In a move that has surprised legal observers and frustrated corporate defendants across the United States, the U.S. Supreme Court issued a one-sentence per curiam decision on June 5, 2025, dismissing the writ of certiorari in Laboratory Corporation of America Holdings v. Davis. By dismissing the case as "improvidently granted," the nation’s highest court bypassed a critical opportunity to resolve a long-standing circuit split regarding whether federal courts can certify a class action under Federal Rule of Civil Procedure 23 when the class includes individuals who have suffered no actual injury. The decision leaves a complex patchwork of legal standards in place, particularly affecting employers and businesses operating in jurisdictions like the Ninth Circuit, where class certification requirements remain more lenient toward plaintiffs.

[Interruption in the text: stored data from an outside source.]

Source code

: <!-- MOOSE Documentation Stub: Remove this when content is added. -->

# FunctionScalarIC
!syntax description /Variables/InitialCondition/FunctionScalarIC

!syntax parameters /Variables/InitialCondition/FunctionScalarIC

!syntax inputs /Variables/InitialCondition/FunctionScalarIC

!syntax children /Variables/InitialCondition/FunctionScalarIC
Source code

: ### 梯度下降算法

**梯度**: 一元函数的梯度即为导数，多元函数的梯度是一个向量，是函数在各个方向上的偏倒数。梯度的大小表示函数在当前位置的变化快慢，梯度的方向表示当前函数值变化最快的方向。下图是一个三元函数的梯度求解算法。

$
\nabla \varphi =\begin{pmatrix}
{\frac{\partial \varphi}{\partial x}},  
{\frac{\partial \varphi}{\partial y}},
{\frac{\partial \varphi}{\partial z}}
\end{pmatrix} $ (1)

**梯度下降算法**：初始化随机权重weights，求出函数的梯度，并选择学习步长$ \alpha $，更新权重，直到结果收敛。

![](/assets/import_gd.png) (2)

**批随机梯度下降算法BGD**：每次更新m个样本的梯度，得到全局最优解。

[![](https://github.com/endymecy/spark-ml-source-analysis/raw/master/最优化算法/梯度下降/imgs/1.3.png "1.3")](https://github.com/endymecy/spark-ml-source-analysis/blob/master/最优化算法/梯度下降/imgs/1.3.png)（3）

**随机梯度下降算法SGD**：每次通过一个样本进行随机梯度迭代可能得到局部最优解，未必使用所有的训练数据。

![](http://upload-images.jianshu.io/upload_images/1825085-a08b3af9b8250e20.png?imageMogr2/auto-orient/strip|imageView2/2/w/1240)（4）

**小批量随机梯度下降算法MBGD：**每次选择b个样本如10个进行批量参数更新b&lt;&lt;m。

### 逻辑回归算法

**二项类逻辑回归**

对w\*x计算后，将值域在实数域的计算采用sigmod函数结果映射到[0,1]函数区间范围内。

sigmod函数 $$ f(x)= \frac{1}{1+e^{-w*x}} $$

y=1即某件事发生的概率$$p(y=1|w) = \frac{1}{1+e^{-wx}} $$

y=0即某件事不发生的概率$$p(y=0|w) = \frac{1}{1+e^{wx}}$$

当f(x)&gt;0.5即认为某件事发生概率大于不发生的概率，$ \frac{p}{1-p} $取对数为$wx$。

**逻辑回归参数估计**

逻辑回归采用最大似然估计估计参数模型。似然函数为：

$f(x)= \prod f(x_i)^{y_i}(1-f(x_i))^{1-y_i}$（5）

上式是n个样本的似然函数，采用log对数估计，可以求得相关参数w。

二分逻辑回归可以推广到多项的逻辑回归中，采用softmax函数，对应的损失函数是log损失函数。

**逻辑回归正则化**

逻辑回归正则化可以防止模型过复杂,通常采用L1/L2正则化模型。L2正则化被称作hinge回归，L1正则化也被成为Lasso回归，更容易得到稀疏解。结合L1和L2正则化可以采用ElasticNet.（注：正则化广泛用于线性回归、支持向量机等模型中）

The central question the Court was expected to answer involved the intersection of Article III standing and the procedural requirements for class certification. Under Article III of the U.S. Constitution, federal courts only have jurisdiction over actual "cases or controversies," which requires a plaintiff to demonstrate a "concrete harm." However, in recent years, several appellate courts have allowed the certification of massive damages classes that include many members who may never have been personally affected by the defendant’s alleged conduct.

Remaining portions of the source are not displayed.